Exercise brief: If a line includes "helice", copy it out of the entries.

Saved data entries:
------------------------------------------------------------
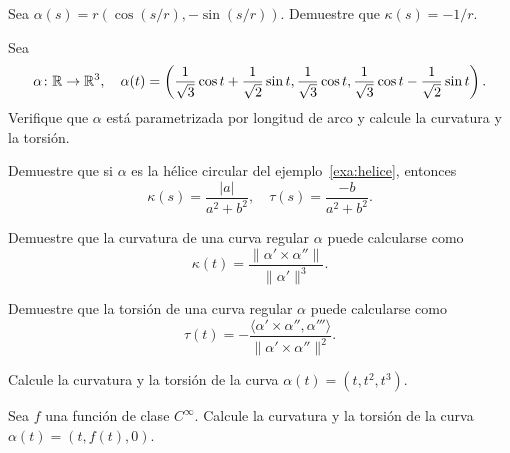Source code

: \begin{exercise}
	\label{xca:circle}
	Sea $\alpha(s)=r(\cos(s/r),-\sin(s/r))$. Demuestre que 
	$\kappa(s)=-1/r$.
\end{exercise}

\begin{exercise}
	\label{xca:t=0}
	Sea 
	\[
		\alpha\colon\mathbb{R}\to\mathbb{R}^3,
		\quad
		\alpha(t)=\left(\frac{1}{\sqrt{3}}\cos t+\frac{1}{\sqrt{2}}\sin t,\frac{1}{\sqrt{3}}\cos t,\frac{1}{\sqrt{3}}\cos t-\frac{1}{\sqrt{2}}\sin t\right).
	\]
	Verifique que $\alpha$ está parametrizada por longitud de arco y calcule la
	curvatura y la torsión.	
\end{exercise}

\begin{exercise}
	\label{xca:helice}
	Demuestre que si $\alpha$ es la hélice circular del
	ejemplo~\ref{exa:helice}, entonces 
	\[
	\kappa(s)=\frac{|a|}{a^2+b^2},\quad
	\tau(s)=\frac{-b}{a^2+b^2}.
	\]
\end{exercise}

\begin{exercise}
	\label{xca:curvatura}
	Demuestre que la curvatura de una curva regular $\alpha$ puede calcularse
	como
	\[
		\kappa(t)=\frac{\|\alpha'\times\alpha''\|}{\|\alpha'\|^3}.
	\]
\end{exercise}

\begin{exercise}
	\label{xca:torsion}
	Demuestre que la torsión de una curva regular $\alpha$ 
	puede calcularse como
	\[
		\tau(t)=-\frac{\langle \alpha'\times\alpha'',\alpha'''\rangle}{\|\alpha'\times\alpha''\|^2}.
	\]
\end{exercise}

\begin{exercise}
	\label{xca:(t,t2,t3)}
	Calcule la curvatura y la torsión de la curva $\alpha(t)=(t,t^2,t^3)$. 
\end{exercise}

\begin{exercise}
	\label{xca:y=f(x)}
	Sea $f$ una función de clase $C^{\infty}$.  Calcule la curvatura y la
	torsión de la curva $\alpha(t)=(t,f(t),0)$. 
\end{exercise}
------------------------------------------------------------
Result:
	\label{xca:helice}
	ejemplo~\ref{exa:helice}, entonces 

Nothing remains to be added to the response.